**Data**
Start of Block
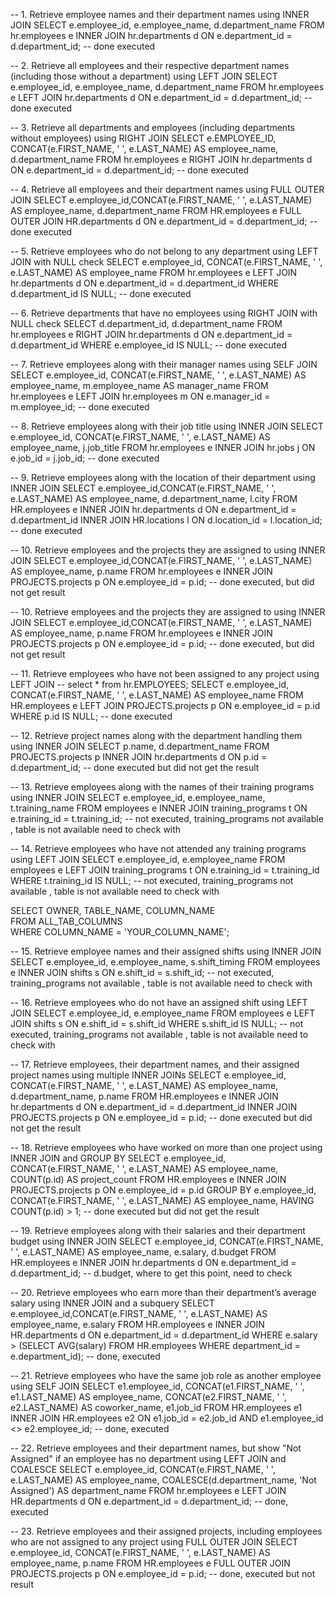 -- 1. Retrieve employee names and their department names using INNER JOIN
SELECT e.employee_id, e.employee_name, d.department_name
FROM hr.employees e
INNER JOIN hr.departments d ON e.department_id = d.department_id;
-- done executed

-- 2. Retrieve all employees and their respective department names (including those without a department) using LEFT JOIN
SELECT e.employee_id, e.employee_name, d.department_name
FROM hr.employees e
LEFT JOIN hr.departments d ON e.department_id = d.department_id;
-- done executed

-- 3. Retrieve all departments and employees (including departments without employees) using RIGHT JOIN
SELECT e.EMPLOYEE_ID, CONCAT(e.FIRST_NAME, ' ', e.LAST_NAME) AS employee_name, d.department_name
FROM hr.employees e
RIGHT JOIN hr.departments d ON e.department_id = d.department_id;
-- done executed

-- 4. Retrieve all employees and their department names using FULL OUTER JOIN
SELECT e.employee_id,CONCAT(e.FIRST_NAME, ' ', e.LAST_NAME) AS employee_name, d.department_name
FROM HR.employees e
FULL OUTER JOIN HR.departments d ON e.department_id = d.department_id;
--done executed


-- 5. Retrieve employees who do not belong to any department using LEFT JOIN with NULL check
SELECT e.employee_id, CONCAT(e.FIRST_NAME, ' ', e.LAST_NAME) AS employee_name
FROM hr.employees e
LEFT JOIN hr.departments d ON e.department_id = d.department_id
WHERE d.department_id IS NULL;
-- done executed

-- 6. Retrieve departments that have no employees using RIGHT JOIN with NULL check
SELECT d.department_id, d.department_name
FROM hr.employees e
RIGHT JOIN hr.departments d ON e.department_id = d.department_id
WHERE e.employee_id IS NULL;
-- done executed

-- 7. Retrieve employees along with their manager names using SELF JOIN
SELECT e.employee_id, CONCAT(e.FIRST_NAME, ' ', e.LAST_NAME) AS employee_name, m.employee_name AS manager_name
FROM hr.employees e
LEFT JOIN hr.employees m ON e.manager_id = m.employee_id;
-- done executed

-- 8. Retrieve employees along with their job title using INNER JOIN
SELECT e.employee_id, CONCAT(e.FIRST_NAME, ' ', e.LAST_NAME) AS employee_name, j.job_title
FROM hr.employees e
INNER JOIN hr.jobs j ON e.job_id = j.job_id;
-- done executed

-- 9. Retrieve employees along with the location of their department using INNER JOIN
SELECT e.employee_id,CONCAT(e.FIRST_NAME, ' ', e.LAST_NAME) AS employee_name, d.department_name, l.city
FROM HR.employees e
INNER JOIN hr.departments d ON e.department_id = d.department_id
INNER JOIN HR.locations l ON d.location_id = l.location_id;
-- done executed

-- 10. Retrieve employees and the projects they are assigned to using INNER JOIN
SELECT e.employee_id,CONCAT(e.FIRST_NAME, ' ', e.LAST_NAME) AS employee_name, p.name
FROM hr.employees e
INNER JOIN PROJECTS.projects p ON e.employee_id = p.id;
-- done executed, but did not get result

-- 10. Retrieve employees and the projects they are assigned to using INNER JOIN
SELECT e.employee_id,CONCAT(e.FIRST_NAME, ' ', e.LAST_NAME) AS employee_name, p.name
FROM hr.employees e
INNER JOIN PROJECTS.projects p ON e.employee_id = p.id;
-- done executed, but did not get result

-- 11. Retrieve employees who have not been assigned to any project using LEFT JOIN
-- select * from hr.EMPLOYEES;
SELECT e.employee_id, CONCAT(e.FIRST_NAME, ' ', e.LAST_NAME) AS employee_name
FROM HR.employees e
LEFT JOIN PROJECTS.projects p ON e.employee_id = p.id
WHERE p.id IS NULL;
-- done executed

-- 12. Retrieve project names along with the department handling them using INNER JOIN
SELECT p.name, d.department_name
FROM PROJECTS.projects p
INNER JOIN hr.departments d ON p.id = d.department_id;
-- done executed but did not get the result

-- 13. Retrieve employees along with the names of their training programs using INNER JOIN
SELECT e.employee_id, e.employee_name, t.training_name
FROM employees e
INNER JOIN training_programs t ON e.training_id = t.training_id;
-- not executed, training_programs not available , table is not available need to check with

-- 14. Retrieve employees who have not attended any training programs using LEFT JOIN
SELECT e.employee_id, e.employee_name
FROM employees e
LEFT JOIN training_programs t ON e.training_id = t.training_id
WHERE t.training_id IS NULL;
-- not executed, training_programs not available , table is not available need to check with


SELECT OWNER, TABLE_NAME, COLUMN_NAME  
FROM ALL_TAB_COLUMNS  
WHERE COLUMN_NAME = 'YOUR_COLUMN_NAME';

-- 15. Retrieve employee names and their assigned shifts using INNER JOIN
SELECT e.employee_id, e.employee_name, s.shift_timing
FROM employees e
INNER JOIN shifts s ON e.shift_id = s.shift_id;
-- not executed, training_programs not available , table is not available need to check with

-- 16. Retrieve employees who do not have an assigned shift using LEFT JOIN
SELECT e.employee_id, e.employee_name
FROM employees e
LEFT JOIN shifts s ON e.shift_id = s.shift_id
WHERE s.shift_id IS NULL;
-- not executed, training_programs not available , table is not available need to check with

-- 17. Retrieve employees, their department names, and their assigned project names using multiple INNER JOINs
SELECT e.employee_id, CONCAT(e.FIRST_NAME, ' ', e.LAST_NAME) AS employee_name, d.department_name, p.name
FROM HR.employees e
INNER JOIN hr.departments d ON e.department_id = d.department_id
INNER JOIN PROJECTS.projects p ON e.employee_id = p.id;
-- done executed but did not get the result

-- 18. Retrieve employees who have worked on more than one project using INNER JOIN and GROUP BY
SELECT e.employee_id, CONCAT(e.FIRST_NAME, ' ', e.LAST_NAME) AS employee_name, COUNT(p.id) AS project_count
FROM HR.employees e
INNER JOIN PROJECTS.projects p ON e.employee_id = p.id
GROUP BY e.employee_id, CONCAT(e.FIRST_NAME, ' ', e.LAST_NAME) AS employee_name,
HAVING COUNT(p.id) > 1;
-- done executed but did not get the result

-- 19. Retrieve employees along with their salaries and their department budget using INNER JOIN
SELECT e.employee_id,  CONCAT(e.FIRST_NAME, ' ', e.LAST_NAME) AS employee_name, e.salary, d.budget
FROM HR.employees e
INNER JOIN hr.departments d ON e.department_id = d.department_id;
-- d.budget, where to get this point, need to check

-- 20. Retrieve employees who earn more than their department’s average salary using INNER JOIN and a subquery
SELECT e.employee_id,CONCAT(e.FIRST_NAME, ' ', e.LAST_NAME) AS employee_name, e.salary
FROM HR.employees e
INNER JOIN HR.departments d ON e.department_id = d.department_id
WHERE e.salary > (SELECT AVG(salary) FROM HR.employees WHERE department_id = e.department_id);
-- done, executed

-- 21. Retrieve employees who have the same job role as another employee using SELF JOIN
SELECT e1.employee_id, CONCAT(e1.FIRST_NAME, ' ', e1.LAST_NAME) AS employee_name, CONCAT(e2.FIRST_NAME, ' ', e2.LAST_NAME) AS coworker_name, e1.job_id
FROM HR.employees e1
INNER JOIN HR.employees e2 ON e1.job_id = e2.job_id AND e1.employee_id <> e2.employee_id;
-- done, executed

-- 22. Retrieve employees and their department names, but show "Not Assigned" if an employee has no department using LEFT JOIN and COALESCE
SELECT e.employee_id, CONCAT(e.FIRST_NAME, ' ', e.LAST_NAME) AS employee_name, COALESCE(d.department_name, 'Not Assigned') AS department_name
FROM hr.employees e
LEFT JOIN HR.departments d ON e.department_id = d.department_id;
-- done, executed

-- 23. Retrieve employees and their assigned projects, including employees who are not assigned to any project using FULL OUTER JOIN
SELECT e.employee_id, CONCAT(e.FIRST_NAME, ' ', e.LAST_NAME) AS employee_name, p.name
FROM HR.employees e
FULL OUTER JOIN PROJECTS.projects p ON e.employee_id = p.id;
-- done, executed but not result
End of Block
**Work instruction**
Wherever a line of the data holds "more", copy that line.

**Solution to this task**
-- 18. Retrieve employees who have worked on more than one project using INNER JOIN and GROUP BY
-- 20. Retrieve employees who earn more than their department’s average salary using INNER JOIN and a subquery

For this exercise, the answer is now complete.